Find the line containing "that the map" in the records below. Copy exactly that line and each one after it, ending at the line containing "Y,X) \tosim \Hom_\Chat(I\times Y, i^*(X)).\]", and nothing more.

*** DATA LISTING ***

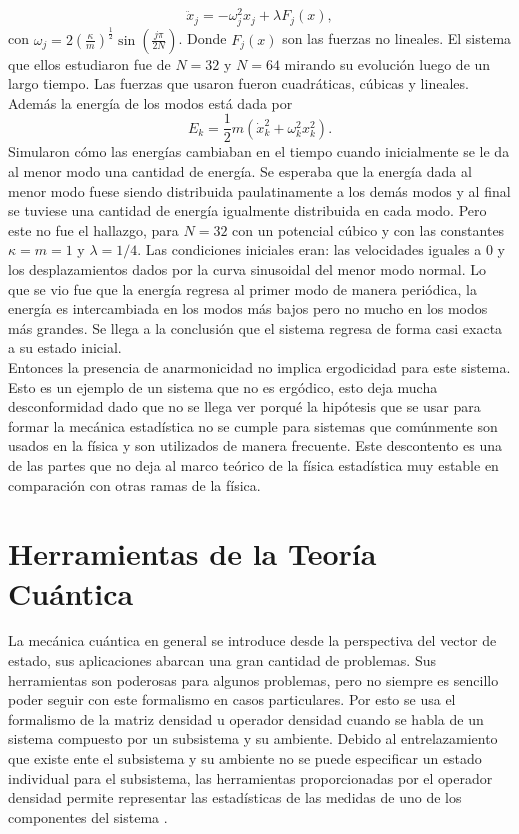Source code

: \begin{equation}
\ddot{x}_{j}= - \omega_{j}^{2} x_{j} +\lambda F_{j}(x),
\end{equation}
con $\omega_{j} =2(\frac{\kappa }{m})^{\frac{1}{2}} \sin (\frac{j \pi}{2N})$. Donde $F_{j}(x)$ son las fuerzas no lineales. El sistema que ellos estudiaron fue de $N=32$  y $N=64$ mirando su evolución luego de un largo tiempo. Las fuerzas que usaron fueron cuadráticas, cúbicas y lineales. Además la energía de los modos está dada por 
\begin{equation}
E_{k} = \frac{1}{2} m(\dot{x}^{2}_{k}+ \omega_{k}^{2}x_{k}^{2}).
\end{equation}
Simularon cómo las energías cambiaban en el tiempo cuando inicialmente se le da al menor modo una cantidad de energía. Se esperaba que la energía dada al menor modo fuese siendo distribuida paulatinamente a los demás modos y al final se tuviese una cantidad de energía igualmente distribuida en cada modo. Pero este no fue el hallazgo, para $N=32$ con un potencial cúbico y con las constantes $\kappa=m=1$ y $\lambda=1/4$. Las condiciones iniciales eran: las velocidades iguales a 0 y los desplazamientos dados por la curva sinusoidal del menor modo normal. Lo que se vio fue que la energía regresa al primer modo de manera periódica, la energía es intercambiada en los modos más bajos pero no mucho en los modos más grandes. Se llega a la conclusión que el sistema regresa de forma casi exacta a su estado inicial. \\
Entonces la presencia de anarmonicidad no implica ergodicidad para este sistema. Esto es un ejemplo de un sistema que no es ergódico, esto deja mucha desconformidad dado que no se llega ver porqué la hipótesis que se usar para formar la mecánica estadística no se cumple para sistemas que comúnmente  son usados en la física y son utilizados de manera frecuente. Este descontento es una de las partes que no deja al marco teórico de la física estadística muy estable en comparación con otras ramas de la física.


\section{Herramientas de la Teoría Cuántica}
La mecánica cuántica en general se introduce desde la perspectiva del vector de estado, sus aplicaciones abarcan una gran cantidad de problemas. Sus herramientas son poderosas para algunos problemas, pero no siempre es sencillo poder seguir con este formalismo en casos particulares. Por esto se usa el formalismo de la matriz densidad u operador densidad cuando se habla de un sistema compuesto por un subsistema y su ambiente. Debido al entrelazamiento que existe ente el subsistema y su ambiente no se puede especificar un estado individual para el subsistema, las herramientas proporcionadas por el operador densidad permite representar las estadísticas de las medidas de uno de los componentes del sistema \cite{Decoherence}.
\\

*** End of DATA LISTING ***
*** DATA LISTING ***

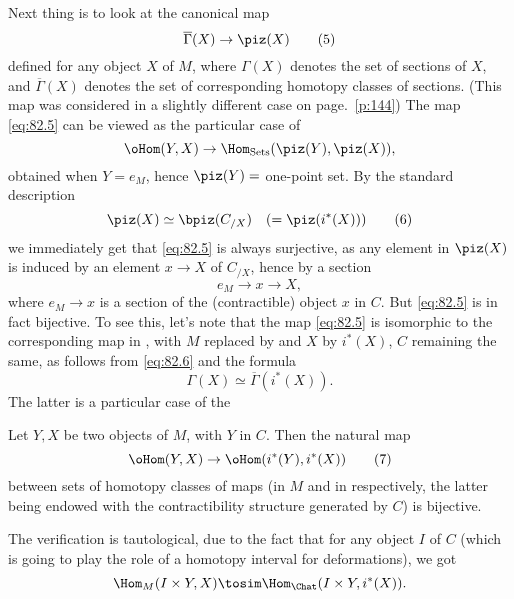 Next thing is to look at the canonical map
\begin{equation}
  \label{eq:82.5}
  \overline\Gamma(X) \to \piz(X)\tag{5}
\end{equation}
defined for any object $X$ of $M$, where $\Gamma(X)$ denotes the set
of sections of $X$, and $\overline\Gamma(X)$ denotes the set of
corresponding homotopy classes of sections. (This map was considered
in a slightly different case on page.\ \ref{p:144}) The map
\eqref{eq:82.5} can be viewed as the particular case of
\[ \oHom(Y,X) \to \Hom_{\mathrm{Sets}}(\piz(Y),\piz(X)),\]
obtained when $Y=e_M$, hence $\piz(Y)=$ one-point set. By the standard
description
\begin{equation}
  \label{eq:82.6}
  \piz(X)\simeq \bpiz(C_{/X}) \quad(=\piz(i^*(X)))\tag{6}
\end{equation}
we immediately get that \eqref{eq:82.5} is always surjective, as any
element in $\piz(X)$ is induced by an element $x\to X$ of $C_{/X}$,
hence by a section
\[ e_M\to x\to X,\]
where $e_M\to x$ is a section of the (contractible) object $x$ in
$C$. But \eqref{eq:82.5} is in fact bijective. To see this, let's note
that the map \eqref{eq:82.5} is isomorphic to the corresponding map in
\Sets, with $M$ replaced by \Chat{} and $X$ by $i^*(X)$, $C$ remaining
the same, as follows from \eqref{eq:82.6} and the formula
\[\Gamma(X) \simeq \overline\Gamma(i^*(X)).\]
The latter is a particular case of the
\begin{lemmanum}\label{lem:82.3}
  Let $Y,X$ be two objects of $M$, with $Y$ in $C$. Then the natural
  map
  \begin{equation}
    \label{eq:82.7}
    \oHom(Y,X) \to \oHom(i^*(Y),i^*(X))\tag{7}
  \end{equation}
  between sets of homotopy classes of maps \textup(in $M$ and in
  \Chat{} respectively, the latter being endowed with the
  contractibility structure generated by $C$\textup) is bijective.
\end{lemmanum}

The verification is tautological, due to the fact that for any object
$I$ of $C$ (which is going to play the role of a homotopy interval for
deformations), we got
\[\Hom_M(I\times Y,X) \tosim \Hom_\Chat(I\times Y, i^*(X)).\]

*** End of DATA LISTING ***

• [SOLUTION FOR THIS PROBLEM]
that the map \eqref{eq:82.5} is isomorphic to the corresponding map in
\Sets, with $M$ replaced by \Chat{} and $X$ by $i^*(X)$, $C$ remaining
the same, as follows from \eqref{eq:82.6} and the formula
\[\Gamma(X) \simeq \overline\Gamma(i^*(X)).\]
The latter is a particular case of the
\begin{lemmanum}\label{lem:82.3}
  Let $Y,X$ be two objects of $M$, with $Y$ in $C$. Then the natural
  map
  \begin{equation}
    \label{eq:82.7}
    \oHom(Y,X) \to \oHom(i^*(Y),i^*(X))\tag{7}
  \end{equation}
  between sets of homotopy classes of maps \textup(in $M$ and in
  \Chat{} respectively, the latter being endowed with the
  contractibility structure generated by $C$\textup) is bijective.
\end{lemmanum}

The verification is tautological, due to the fact that for any object
$I$ of $C$ (which is going to play the role of a homotopy interval for
deformations), we got
\[\Hom_M(I\times Y,X) \tosim \Hom_\Chat(I\times Y, i^*(X)).\]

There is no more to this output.